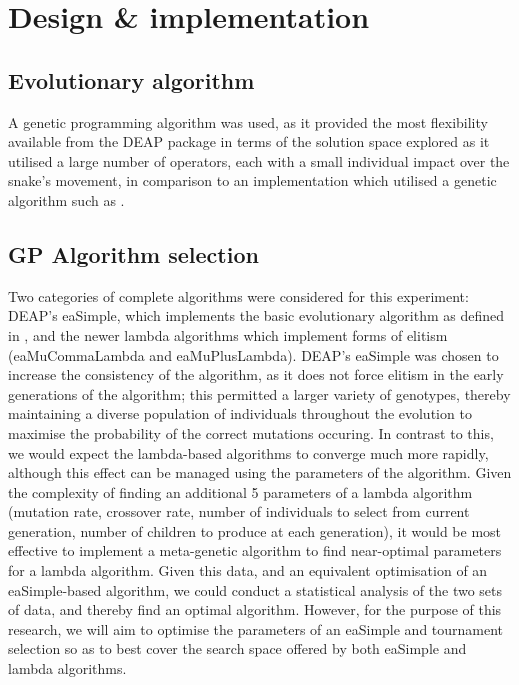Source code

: \documentclass[british,10pt,a4paper]{article}
\begin{document}
\section{Design \& implementation}
\subsection{Evolutionary algorithm}
A genetic programming algorithm was used, as it provided the most flexibility available from the DEAP package in terms of the solution space explored as it utilised a large number of operators, each with a small individual impact over the snake's movement, in comparison to an implementation which utilised a genetic algorithm such as \citet{Yeh2016-ts}.

\subsection{GP Algorithm selection}
Two categories of complete algorithms were considered for this experiment: DEAP's eaSimple, which implements the basic evolutionary algorithm as defined in \citet{Back2000-og}, and the newer lambda algorithms which implement forms of elitism (eaMuCommaLambda and eaMuPlusLambda). DEAP's eaSimple was chosen to increase the consistency of the algorithm, as it does not force elitism in the early generations of the algorithm; this permitted a larger variety of genotypes, thereby maintaining a diverse population of individuals throughout the evolution to maximise the probability of the correct mutations occuring. In contrast to this, we would expect the lambda-based algorithms to converge much more rapidly, although this effect can be managed using the parameters of the algorithm. Given the complexity of finding an additional 5 parameters of a lambda algorithm (mutation rate, crossover rate, number of individuals to select from current generation, number of children to produce at each generation), it would be most effective to implement a meta-genetic algorithm to find near-optimal parameters for a lambda algorithm. Given this data, and an equivalent optimisation of an eaSimple-based algorithm, we could conduct a statistical analysis of the two sets of data, and thereby find an optimal algorithm. However, for the purpose of this research, we will aim to optimise the parameters of an eaSimple and tournament selection so as to best cover the search space offered by both eaSimple and lambda algorithms.
\end{document}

· · · · ·

> **ACTION ITEM**: Where in the records above does the word "subsection" appear? Copy each line that holds it.

> **OUTPUT FOR THIS EXERCISE**:
\subsection{Evolutionary algorithm}
\subsection{GP Algorithm selection}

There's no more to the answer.